DIRECTIONS :: The line containing "- 确保路由器支持2.4GHz频段" marks the start; repeat it and every following line exactly through the end of the entries.

Stored records:
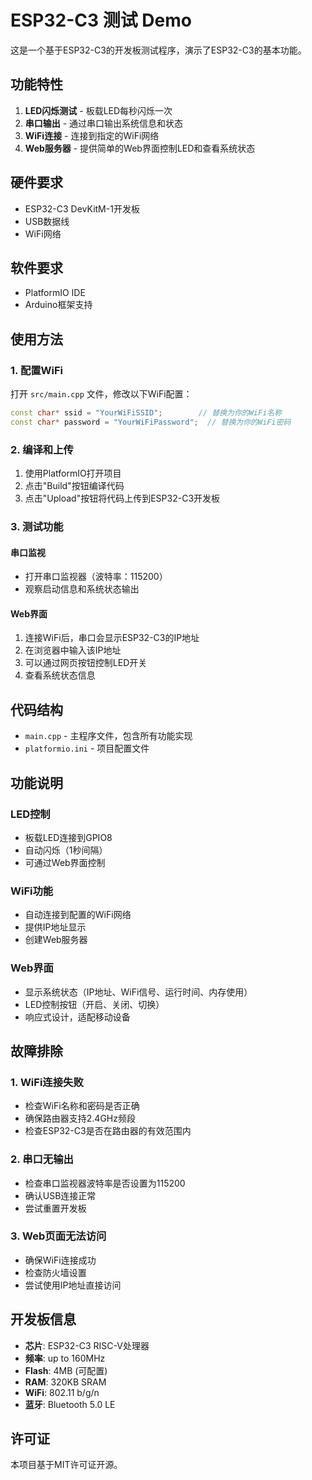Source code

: # ESP32-C3 测试 Demo

这是一个基于ESP32-C3的开发板测试程序，演示了ESP32-C3的基本功能。

## 功能特性

1. **LED闪烁测试** - 板载LED每秒闪烁一次
2. **串口输出** - 通过串口输出系统信息和状态
3. **WiFi连接** - 连接到指定的WiFi网络
4. **Web服务器** - 提供简单的Web界面控制LED和查看系统状态

## 硬件要求

- ESP32-C3 DevKitM-1开发板
- USB数据线
- WiFi网络

## 软件要求

- PlatformIO IDE
- Arduino框架支持

## 使用方法

### 1. 配置WiFi

打开 `src/main.cpp` 文件，修改以下WiFi配置：

```cpp
const char* ssid = "YourWiFiSSID";        // 替换为你的WiFi名称
const char* password = "YourWiFiPassword";  // 替换为你的WiFi密码
```

### 2. 编译和上传

1. 使用PlatformIO打开项目
2. 点击"Build"按钮编译代码
3. 点击"Upload"按钮将代码上传到ESP32-C3开发板

### 3. 测试功能

#### 串口监视

- 打开串口监视器（波特率：115200）
- 观察启动信息和系统状态输出

#### Web界面

1. 连接WiFi后，串口会显示ESP32-C3的IP地址
2. 在浏览器中输入该IP地址
3. 可以通过网页按钮控制LED开关
4. 查看系统状态信息

## 代码结构

- `main.cpp` - 主程序文件，包含所有功能实现
- `platformio.ini` - 项目配置文件

## 功能说明

### LED控制

- 板载LED连接到GPIO8
- 自动闪烁（1秒间隔）
- 可通过Web界面控制

### WiFi功能

- 自动连接到配置的WiFi网络
- 提供IP地址显示
- 创建Web服务器

### Web界面

- 显示系统状态（IP地址、WiFi信号、运行时间、内存使用）
- LED控制按钮（开启、关闭、切换）
- 响应式设计，适配移动设备

## 故障排除

### 1. WiFi连接失败

- 检查WiFi名称和密码是否正确
- 确保路由器支持2.4GHz频段
- 检查ESP32-C3是否在路由器的有效范围内

### 2. 串口无输出

- 检查串口监视器波特率是否设置为115200
- 确认USB连接正常
- 尝试重置开发板

### 3. Web页面无法访问

- 确保WiFi连接成功
- 检查防火墙设置
- 尝试使用IP地址直接访问

## 开发板信息

- **芯片**: ESP32-C3 RISC-V处理器
- **频率**: up to 160MHz
- **Flash**: 4MB (可配置)
- **RAM**: 320KB SRAM
- **WiFi**: 802.11 b/g/n
- **蓝牙**: Bluetooth 5.0 LE

## 许可证

本项目基于MIT许可证开源。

ANSWER BOX ::
- 确保路由器支持2.4GHz频段
- 检查ESP32-C3是否在路由器的有效范围内

### 2. 串口无输出

- 检查串口监视器波特率是否设置为115200
- 确认USB连接正常
- 尝试重置开发板

### 3. Web页面无法访问

- 确保WiFi连接成功
- 检查防火墙设置
- 尝试使用IP地址直接访问

## 开发板信息

- **芯片**: ESP32-C3 RISC-V处理器
- **频率**: up to 160MHz
- **Flash**: 4MB (可配置)
- **RAM**: 320KB SRAM
- **WiFi**: 802.11 b/g/n
- **蓝牙**: Bluetooth 5.0 LE

## 许可证

本项目基于MIT许可证开源。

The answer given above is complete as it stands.